Data section below:

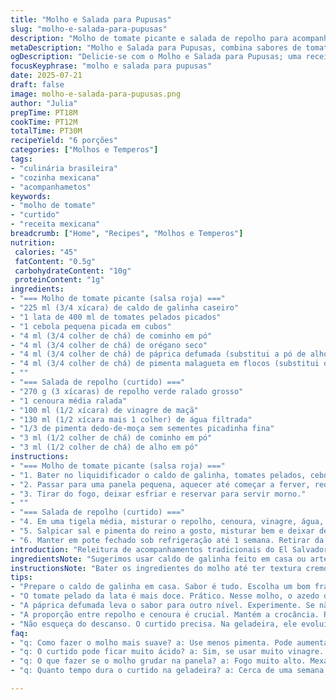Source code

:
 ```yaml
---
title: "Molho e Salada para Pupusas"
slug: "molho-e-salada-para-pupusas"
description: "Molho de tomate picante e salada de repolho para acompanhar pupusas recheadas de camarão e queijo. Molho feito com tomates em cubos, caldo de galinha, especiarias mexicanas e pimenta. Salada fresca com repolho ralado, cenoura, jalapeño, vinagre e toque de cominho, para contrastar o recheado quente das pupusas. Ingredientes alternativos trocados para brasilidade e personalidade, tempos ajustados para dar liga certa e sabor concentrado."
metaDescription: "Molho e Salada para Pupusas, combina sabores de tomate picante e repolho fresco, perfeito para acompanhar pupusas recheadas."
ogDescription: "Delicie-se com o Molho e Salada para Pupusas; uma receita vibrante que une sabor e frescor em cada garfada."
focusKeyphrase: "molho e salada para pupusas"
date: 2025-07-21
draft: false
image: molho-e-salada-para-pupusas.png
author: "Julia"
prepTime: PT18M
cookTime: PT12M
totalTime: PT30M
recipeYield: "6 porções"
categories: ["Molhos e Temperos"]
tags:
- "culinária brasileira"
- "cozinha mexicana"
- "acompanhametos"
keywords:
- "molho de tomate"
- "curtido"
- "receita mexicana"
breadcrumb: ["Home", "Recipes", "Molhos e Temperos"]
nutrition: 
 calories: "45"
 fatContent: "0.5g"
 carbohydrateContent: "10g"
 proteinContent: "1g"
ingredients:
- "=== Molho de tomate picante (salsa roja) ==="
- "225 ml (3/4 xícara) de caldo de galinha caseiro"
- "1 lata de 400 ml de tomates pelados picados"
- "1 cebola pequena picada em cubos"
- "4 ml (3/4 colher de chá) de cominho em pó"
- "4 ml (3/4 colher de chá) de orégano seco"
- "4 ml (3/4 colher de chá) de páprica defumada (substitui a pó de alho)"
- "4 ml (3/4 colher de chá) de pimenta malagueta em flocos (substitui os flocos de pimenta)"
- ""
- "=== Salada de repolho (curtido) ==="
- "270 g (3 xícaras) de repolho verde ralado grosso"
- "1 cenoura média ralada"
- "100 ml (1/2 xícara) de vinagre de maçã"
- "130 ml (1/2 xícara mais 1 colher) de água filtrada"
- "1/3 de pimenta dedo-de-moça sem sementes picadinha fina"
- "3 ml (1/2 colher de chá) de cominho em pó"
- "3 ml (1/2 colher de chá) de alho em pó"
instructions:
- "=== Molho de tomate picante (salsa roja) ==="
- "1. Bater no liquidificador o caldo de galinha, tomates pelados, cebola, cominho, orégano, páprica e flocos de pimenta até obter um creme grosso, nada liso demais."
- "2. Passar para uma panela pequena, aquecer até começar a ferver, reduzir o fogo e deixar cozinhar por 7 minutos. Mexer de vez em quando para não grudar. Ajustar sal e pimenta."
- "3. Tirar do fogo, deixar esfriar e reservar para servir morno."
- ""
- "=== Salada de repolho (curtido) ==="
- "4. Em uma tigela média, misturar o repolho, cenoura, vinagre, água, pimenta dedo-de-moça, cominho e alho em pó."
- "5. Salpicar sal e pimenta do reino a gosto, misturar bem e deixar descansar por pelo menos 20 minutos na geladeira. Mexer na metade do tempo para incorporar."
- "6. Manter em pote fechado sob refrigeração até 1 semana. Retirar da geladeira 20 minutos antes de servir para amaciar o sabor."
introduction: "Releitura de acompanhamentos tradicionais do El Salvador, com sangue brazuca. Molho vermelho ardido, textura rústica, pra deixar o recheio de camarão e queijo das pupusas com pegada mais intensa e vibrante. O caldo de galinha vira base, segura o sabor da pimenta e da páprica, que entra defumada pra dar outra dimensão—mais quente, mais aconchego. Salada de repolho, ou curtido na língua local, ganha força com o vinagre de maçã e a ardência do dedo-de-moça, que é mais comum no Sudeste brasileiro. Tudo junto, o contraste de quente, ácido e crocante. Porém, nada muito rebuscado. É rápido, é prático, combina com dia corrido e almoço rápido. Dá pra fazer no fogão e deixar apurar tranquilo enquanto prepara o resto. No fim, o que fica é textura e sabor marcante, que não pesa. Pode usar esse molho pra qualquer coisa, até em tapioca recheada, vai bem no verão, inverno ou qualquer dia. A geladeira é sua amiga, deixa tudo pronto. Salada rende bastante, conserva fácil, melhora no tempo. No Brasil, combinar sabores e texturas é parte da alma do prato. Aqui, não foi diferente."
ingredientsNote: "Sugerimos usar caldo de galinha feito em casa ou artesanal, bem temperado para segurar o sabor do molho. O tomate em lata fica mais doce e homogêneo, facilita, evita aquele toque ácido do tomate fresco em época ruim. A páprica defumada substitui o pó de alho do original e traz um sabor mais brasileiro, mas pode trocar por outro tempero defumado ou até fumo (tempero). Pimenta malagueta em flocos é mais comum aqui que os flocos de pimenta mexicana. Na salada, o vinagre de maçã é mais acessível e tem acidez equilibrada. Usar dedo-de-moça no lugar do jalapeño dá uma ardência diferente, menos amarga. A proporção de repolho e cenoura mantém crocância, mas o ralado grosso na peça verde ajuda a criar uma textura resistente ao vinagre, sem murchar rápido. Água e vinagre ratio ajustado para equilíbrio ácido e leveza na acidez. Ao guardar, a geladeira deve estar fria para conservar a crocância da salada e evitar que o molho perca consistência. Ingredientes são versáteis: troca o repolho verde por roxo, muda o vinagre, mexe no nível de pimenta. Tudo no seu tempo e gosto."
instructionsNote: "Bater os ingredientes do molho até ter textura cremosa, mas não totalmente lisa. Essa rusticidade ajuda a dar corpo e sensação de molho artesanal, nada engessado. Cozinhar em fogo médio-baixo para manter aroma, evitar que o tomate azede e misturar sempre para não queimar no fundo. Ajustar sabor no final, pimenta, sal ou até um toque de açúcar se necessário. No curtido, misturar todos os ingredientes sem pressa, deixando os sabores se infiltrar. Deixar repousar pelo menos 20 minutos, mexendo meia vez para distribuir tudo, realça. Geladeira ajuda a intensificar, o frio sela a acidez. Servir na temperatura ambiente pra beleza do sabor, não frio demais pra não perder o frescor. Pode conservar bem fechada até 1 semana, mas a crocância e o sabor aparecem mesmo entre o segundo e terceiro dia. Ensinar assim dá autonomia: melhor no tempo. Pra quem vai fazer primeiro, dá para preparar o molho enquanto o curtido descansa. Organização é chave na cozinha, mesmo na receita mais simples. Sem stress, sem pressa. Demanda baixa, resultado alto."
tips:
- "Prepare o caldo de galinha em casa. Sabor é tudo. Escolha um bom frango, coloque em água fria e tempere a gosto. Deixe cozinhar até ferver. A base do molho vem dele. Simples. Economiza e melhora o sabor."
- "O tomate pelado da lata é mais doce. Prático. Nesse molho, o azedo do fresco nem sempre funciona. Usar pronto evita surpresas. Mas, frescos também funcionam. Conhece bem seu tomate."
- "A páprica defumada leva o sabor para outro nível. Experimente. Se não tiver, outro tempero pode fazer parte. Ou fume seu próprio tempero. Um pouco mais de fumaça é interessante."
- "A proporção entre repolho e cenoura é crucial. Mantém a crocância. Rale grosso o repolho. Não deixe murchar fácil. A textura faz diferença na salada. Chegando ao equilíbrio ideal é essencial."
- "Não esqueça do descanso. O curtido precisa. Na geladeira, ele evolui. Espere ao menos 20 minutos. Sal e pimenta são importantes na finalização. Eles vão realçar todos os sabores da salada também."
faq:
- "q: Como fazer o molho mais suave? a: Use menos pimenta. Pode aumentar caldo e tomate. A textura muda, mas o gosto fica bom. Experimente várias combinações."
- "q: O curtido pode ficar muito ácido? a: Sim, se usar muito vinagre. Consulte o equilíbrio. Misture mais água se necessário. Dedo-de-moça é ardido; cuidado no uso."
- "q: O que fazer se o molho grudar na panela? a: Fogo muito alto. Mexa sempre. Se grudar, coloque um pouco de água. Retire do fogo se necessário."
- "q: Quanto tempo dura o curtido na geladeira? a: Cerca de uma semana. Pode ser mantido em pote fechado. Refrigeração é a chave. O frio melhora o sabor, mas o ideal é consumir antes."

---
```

End of Data section.

Your assignment - Across the data, pull every line containing the string "lata".

Exercise answer -
- "1 lata de 400 ml de tomates pelados picados"
ingredientsNote: "Sugerimos usar caldo de galinha feito em casa ou artesanal, bem temperado para segurar o sabor do molho. O tomate em lata fica mais doce e homogêneo, facilita, evita aquele toque ácido do tomate fresco em época ruim. A páprica defumada substitui o pó de alho do original e traz um sabor mais brasileiro, mas pode trocar por outro tempero defumado ou até fumo (tempero). Pimenta malagueta em flocos é mais comum aqui que os flocos de pimenta mexicana. Na salada, o vinagre de maçã é mais acessível e tem acidez equilibrada. Usar dedo-de-moça no lugar do jalapeño dá uma ardência diferente, menos amarga. A proporção de repolho e cenoura mantém crocância, mas o ralado grosso na peça verde ajuda a criar uma textura resistente ao vinagre, sem murchar rápido. Água e vinagre ratio ajustado para equilíbrio ácido e leveza na acidez. Ao guardar, a geladeira deve estar fria para conservar a crocância da salada e evitar que o molho perca consistência. Ingredientes são versáteis: troca o repolho verde por roxo, muda o vinagre, mexe no nível de pimenta. Tudo no seu tempo e gosto."
- "O tomate pelado da lata é mais doce. Prático. Nesse molho, o azedo do fresco nem sempre funciona. Usar pronto evita surpresas. Mas, frescos também funcionam. Conhece bem seu tomate."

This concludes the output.